> EXERCISE OBJECTIVE:
Reproduce the data below word for word.

> SUPPLIED MATERIAL:
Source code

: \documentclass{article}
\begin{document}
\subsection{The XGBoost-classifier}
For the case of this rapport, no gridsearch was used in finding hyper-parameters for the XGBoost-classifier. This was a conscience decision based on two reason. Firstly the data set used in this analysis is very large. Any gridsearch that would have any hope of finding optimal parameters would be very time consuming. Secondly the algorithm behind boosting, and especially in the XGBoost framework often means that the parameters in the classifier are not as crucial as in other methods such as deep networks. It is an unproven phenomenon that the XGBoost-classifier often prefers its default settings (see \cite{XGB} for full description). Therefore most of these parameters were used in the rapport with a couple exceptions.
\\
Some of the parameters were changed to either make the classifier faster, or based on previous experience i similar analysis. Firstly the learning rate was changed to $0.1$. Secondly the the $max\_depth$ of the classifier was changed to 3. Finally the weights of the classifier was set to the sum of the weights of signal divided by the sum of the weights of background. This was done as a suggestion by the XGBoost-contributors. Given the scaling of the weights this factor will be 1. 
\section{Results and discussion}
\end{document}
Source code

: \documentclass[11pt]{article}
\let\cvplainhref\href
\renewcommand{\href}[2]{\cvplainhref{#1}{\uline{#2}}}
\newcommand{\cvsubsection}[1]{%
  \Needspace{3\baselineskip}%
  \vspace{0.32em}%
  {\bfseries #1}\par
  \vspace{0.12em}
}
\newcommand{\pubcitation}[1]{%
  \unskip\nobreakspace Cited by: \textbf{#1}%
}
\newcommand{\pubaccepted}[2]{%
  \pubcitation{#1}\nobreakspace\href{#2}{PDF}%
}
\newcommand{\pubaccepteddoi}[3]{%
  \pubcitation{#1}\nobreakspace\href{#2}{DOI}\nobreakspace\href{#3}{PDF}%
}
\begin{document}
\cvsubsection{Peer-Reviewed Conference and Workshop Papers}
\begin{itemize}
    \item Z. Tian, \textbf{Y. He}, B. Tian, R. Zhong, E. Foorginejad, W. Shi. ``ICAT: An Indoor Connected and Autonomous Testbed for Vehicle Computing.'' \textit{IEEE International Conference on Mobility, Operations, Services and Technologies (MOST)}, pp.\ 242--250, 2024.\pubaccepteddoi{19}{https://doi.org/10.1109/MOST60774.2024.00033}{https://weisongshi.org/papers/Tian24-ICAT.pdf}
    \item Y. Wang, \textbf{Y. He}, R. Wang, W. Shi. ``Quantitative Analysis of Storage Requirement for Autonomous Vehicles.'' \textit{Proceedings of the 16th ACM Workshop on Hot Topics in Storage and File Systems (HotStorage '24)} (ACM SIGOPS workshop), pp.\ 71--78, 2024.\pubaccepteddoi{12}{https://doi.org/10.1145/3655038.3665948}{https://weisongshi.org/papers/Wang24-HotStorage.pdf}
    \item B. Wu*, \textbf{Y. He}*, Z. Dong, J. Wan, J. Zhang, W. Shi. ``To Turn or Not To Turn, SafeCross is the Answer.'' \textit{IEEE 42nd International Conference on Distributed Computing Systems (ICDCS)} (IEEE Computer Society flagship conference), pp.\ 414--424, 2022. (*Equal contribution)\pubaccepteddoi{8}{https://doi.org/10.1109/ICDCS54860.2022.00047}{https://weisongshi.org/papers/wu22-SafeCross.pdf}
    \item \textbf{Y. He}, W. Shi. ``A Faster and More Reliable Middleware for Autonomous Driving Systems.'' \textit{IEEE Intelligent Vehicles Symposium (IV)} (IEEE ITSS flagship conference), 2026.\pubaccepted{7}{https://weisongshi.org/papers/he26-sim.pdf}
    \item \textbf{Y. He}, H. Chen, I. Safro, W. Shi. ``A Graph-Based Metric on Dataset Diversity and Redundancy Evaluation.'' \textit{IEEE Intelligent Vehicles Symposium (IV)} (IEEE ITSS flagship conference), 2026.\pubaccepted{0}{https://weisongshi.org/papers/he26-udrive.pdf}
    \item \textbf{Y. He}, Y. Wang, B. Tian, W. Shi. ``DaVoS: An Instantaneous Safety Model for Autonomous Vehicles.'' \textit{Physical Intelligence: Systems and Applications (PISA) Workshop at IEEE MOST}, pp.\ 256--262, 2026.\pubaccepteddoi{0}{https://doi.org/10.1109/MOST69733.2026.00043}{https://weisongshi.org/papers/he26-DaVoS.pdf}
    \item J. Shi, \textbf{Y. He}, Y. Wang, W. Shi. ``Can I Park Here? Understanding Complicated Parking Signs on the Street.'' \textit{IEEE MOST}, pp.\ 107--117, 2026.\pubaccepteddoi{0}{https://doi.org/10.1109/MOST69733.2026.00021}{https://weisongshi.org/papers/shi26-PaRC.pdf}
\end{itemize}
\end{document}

> RESPONSE TO THE EXERCISE:
Source code

: \documentclass{article}
\begin{document}
\subsection{The XGBoost-classifier}
For the case of this rapport, no gridsearch was used in finding hyper-parameters for the XGBoost-classifier. This was a conscience decision based on two reason. Firstly the data set used in this analysis is very large. Any gridsearch that would have any hope of finding optimal parameters would be very time consuming. Secondly the algorithm behind boosting, and especially in the XGBoost framework often means that the parameters in the classifier are not as crucial as in other methods such as deep networks. It is an unproven phenomenon that the XGBoost-classifier often prefers its default settings (see \cite{XGB} for full description). Therefore most of these parameters were used in the rapport with a couple exceptions.
\\
Some of the parameters were changed to either make the classifier faster, or based on previous experience i similar analysis. Firstly the learning rate was changed to $0.1$. Secondly the the $max\_depth$ of the classifier was changed to 3. Finally the weights of the classifier was set to the sum of the weights of signal divided by the sum of the weights of background. This was done as a suggestion by the XGBoost-contributors. Given the scaling of the weights this factor will be 1. 
\section{Results and discussion}
\end{document}
Source code

: \documentclass[11pt]{article}
\let\cvplainhref\href
\renewcommand{\href}[2]{\cvplainhref{#1}{\uline{#2}}}
\newcommand{\cvsubsection}[1]{%
  \Needspace{3\baselineskip}%
  \vspace{0.32em}%
  {\bfseries #1}\par
  \vspace{0.12em}
}
\newcommand{\pubcitation}[1]{%
  \unskip\nobreakspace Cited by: \textbf{#1}%
}
\newcommand{\pubaccepted}[2]{%
  \pubcitation{#1}\nobreakspace\href{#2}{PDF}%
}
\newcommand{\pubaccepteddoi}[3]{%
  \pubcitation{#1}\nobreakspace\href{#2}{DOI}\nobreakspace\href{#3}{PDF}%
}
\begin{document}
\cvsubsection{Peer-Reviewed Conference and Workshop Papers}
\begin{itemize}
    \item Z. Tian, \textbf{Y. He}, B. Tian, R. Zhong, E. Foorginejad, W. Shi. ``ICAT: An Indoor Connected and Autonomous Testbed for Vehicle Computing.'' \textit{IEEE International Conference on Mobility, Operations, Services and Technologies (MOST)}, pp.\ 242--250, 2024.\pubaccepteddoi{19}{https://doi.org/10.1109/MOST60774.2024.00033}{https://weisongshi.org/papers/Tian24-ICAT.pdf}
    \item Y. Wang, \textbf{Y. He}, R. Wang, W. Shi. ``Quantitative Analysis of Storage Requirement for Autonomous Vehicles.'' \textit{Proceedings of the 16th ACM Workshop on Hot Topics in Storage and File Systems (HotStorage '24)} (ACM SIGOPS workshop), pp.\ 71--78, 2024.\pubaccepteddoi{12}{https://doi.org/10.1145/3655038.3665948}{https://weisongshi.org/papers/Wang24-HotStorage.pdf}
    \item B. Wu*, \textbf{Y. He}*, Z. Dong, J. Wan, J. Zhang, W. Shi. ``To Turn or Not To Turn, SafeCross is the Answer.'' \textit{IEEE 42nd International Conference on Distributed Computing Systems (ICDCS)} (IEEE Computer Society flagship conference), pp.\ 414--424, 2022. (*Equal contribution)\pubaccepteddoi{8}{https://doi.org/10.1109/ICDCS54860.2022.00047}{https://weisongshi.org/papers/wu22-SafeCross.pdf}
    \item \textbf{Y. He}, W. Shi. ``A Faster and More Reliable Middleware for Autonomous Driving Systems.'' \textit{IEEE Intelligent Vehicles Symposium (IV)} (IEEE ITSS flagship conference), 2026.\pubaccepted{7}{https://weisongshi.org/papers/he26-sim.pdf}
    \item \textbf{Y. He}, H. Chen, I. Safro, W. Shi. ``A Graph-Based Metric on Dataset Diversity and Redundancy Evaluation.'' \textit{IEEE Intelligent Vehicles Symposium (IV)} (IEEE ITSS flagship conference), 2026.\pubaccepted{0}{https://weisongshi.org/papers/he26-udrive.pdf}
    \item \textbf{Y. He}, Y. Wang, B. Tian, W. Shi. ``DaVoS: An Instantaneous Safety Model for Autonomous Vehicles.'' \textit{Physical Intelligence: Systems and Applications (PISA) Workshop at IEEE MOST}, pp.\ 256--262, 2026.\pubaccepteddoi{0}{https://doi.org/10.1109/MOST69733.2026.00043}{https://weisongshi.org/papers/he26-DaVoS.pdf}
    \item J. Shi, \textbf{Y. He}, Y. Wang, W. Shi. ``Can I Park Here? Understanding Complicated Parking Signs on the Street.'' \textit{IEEE MOST}, pp.\ 107--117, 2026.\pubaccepteddoi{0}{https://doi.org/10.1109/MOST69733.2026.00021}{https://weisongshi.org/papers/shi26-PaRC.pdf}
\end{itemize}
\end{document}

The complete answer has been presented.